Well, if I were you, I would NOT date since you are still in this fog with her. Remember the Golden Rule of relationships, and yes, this HAS served me quite well in the ensuing years of my being in the abyss we call dating: Once you walk out the door and say you are finished, then you are. This rule applies to both parties and is nontransferrable. There is NO going back because it leaves you in a situation that is unhealthy: on/off again relationship and you deserve so much better.

Better yet, establish the no contact rule. And stick to it. Don't talk with her, email, text or call. Block any all correspondence. You are better off this way. Trust me.

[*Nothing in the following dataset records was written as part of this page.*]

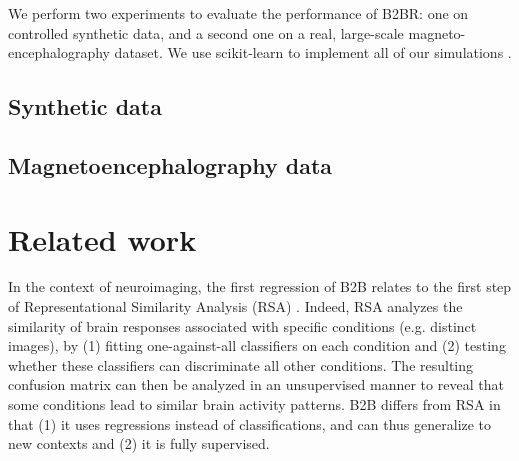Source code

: \documentclass{article}
\begin{document}
We perform two experiments to evaluate the performance of B2BR: one on controlled synthetic data, and a second one on a real, large-scale magneto-encephalography dataset.
%
We use scikit-learn to implement all of our simulations \citep{sklearn}.

\subsection{Synthetic data}
\label{sec:experiment_synthetic}



\subsection{Magnetoencephalography data}
\label{sec:experiment_real}



\section{Related work}

In the context of neuroimaging, the first regression of B2B relates to the first step of Representational Similarity Analysis (RSA) \citep{kriegeskorte2008representational}. Indeed, RSA analyzes the similarity of brain responses associated with specific conditions (e.g. distinct images), by (1) fitting one-against-all classifiers on each condition and (2) testing whether these classifiers can discriminate all other conditions. The resulting confusion matrix can then be analyzed in an unsupervised manner to reveal that some conditions lead to similar brain activity patterns. B2B differs from RSA in that (1) it uses regressions instead of classifications, and can thus generalize to new contexts and (2)
it is fully supervised.
\end{document}
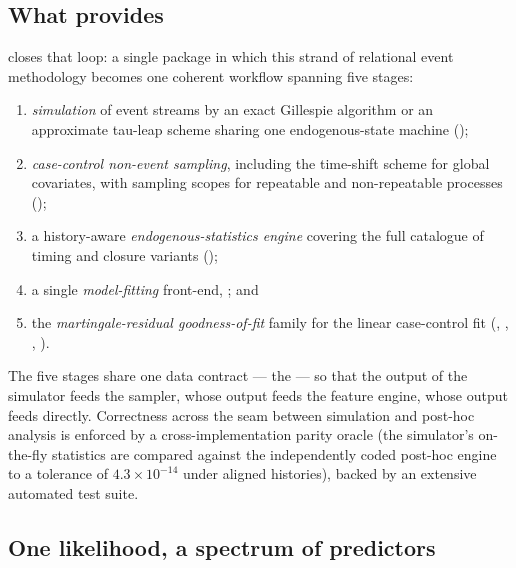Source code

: \subsection{What  provides}
\label{sec:what-amore-provides}

 closes that loop: a single  package in which this
strand of relational event methodology becomes one coherent workflow
spanning five stages:

\begin{enumerate}
  \item \emph{simulation} of event streams by an exact Gillespie algorithm or an
  approximate tau-leap scheme sharing one endogenous-state machine
  ();
  \item \emph{case-control non-event sampling}, including the \citet{lembo2025}
  time-shift scheme for global covariates, with sampling scopes for repeatable
  and non-repeatable processes ();
  \item a history-aware \emph{endogenous-statistics engine} covering the
  full catalogue of timing and closure variants
  ();
  \item a single \emph{model-fitting} front-end, ; and
  \item the \citet{boschi2025gof} \emph{martingale-residual goodness-of-fit}
  family for the linear case-control fit (,
  , , ).
\end{enumerate}

The five stages share one data contract --- the  ---
so that the output of the simulator feeds the sampler, whose output feeds the
feature engine, whose output feeds  directly. Correctness across
the seam between simulation and post-hoc analysis is enforced by a
cross-implementation parity oracle (the simulator's
on-the-fly statistics are compared against the independently coded post-hoc
engine to a tolerance of $4.3\times10^{-14}$ under aligned histories), backed
by an extensive automated test suite.

\subsection{One likelihood, a spectrum of predictors}
\label{sec:one-likelihood}

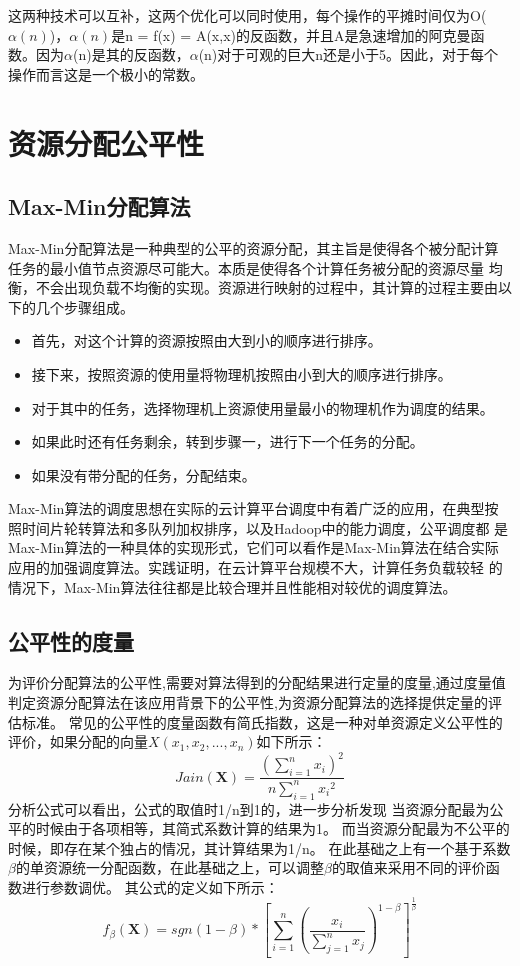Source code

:这两种技术可以互补，这两个优化可以同时使用，每个操作的平摊时间仅为O($\alpha(n)$)，$\alpha(n)$是n = f(x) = A(x,x)的反函数，并且A是急速增加的阿克曼函数。因为$\alpha$(n)是其的反函数，$\alpha$(n)对于可观的巨大n还是小于5。因此，对于每个操作而言这是一个极小的常数。

\section{资源分配公平性}
\subsection{Max-Min分配算法}
Max-Min分配算法是一种典型的公平的资源分配，其主旨是使得各个被分配计算任务的最小值节点资源尽可能大。本质是使得各个计算任务被分配的资源尽量
均衡，不会出现负载不均衡的实现。资源进行映射的过程中，其计算的过程主要由以下的几个步骤组成。
\begin{itemize}
\item	首先，对这个计算的资源按照由大到小的顺序进行排序。
\item	接下来，按照资源的使用量将物理机按照由小到大的顺序进行排序。
\item	对于其中的任务，选择物理机上资源使用量最小的物理机作为调度的结果。
\item	如果此时还有任务剩余，转到步骤一，进行下一个任务的分配。
\item	如果没有带分配的任务，分配结束。
\end{itemize}

Max-Min算法的调度思想在实际的云计算平台调度中有着广泛的应用，在典型按照时间片轮转算法和多队列加权排序，以及Hadoop中的能力调度，公平调度都
是Max-Min算法的一种具体的实现形式，它们可以看作是Max-Min算法在结合实际应用的加强调度算法。实践证明，在云计算平台规模不大，计算任务负载较轻
的情况下，Max-Min算法往往都是比较合理并且性能相对较优的调度算法。
\subsection{公平性的度量}
为评价分配算法的公平性,需要对算法得到的分配结果进行定量的度量,通过度量值判定资源分配算法在该应用背景下的公平性,为资源分配算法的选择提供定量的评估标准。
常见的公平性的度量函数有简氏指数，这是一种对单资源定义公平性的评价，如果分配的向量$X({x}_{1},{x}_{2},...,{x}_{n})$如下所示：
\begin{equation}
Jain(\textbf{X}) = \frac{{(\sum_{i=1}^{n}{x}_{i})}^{2}}{n\sum_{i=1}^{n}{{x}_{i}}^{2}}
\end{equation}
分析公式可以看出，公式的取值时1/n到1的，进一步分析发现
当资源分配最为公平的时候由于各项相等，其简式系数计算的结果为1。
而当资源分配最为不公平的时候，即存在某个独占的情况，其计算结果为1/n。
在此基础之上有一个基于系数$\beta$的单资源统一分配函数，在此基础之上，可以调整$\beta$的取值来采用不同的评价函数进行参数调优。
其公式的定义如下所示：
\begin{equation}
{f}_{\beta} (\textbf{X})= sgn(1-\beta)*{\left[\sum_{i=1}^{n}{\left(\frac{{x}_{i}}{\sum_{j=1}^{n}{x}_{j}} \right)}^{1 - \beta} \right]}^{\frac{1}{\beta}}
\end{equation}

I am told that we need a time out..............I ask if our time out is ending and she says that she cant keep me on time out for ever so we are officially split, broken up, kicked to the curb. Does any body understand this????????


She is stringing you along, my friend. Golden Rule Number Two of Relationships: Never, ever wait on anyone.

I understand what you are going through totally. She used and abused you and now she has her ex and a new job in a different province, she doesn't want you. Basically, she has moved on and so should you.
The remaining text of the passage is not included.